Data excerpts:
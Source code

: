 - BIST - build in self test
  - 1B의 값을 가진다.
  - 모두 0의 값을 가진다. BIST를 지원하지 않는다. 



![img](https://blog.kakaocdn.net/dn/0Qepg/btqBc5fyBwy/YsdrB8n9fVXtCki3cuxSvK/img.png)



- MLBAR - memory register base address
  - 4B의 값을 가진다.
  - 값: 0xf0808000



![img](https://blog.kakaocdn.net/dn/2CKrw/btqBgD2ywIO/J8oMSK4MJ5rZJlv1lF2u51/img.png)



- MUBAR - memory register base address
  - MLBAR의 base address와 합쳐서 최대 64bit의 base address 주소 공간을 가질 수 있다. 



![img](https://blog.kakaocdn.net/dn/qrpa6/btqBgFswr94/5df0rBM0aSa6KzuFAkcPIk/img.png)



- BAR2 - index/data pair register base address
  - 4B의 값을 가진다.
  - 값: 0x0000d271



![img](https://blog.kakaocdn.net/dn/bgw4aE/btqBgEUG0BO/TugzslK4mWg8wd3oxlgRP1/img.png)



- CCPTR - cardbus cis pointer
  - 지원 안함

---

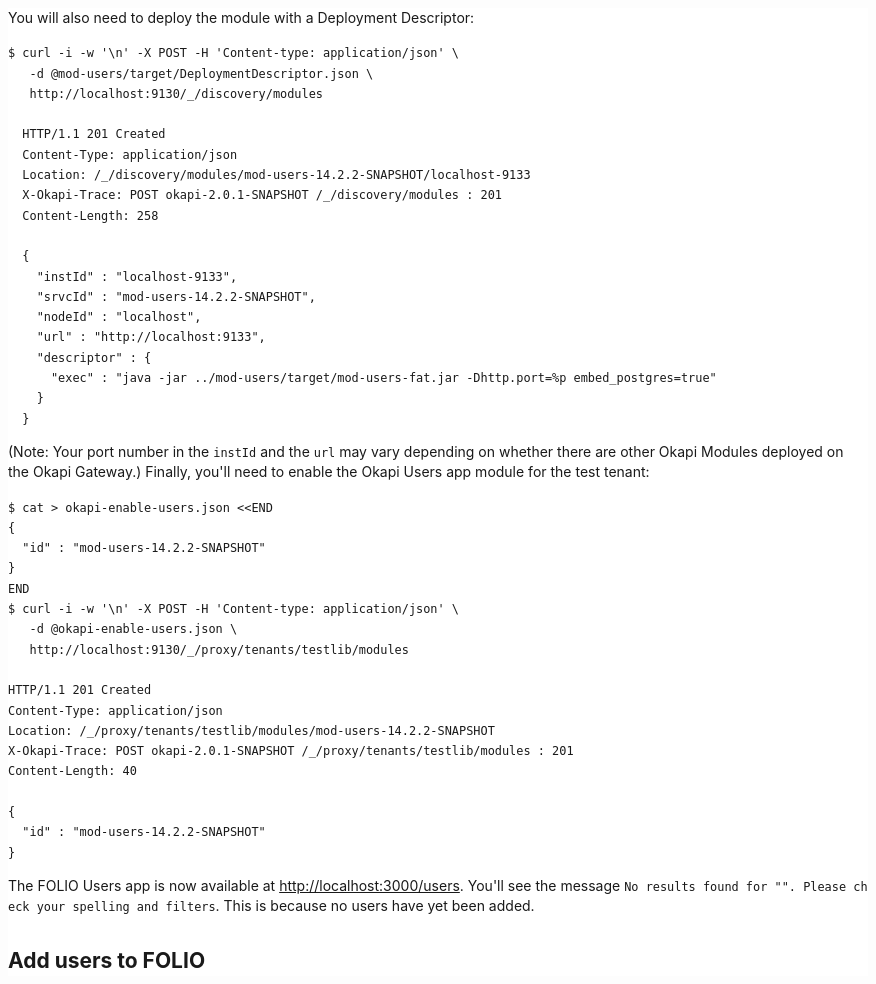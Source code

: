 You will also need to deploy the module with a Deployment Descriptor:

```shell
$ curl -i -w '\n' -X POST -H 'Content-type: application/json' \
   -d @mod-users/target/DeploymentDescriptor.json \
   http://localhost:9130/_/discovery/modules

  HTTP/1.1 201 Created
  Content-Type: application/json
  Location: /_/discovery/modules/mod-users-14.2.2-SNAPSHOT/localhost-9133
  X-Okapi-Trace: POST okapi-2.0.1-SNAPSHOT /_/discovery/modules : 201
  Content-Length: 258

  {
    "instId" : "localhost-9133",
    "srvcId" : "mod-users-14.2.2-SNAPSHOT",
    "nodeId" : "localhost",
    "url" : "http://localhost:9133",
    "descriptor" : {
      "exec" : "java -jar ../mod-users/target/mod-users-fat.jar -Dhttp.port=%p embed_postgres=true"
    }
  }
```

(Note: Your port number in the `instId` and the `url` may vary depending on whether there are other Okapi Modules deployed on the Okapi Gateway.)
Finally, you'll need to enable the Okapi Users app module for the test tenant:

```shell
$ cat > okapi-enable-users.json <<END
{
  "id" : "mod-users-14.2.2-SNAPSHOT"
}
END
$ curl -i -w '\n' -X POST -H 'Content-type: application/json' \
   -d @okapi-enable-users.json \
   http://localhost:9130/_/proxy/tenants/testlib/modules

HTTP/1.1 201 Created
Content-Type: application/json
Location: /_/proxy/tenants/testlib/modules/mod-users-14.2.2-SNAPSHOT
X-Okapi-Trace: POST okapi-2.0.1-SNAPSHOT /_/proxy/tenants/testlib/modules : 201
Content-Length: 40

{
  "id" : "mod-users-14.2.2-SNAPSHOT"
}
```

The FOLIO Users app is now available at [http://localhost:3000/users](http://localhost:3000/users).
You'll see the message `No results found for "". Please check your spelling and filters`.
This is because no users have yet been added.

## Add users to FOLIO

Your assignment: Return every line above where "target" appears.

Answer box:
   -d @mod-users/target/DeploymentDescriptor.json \
      "exec" : "java -jar ../mod-users/target/mod-users-fat.jar -Dhttp.port=%p embed_postgres=true"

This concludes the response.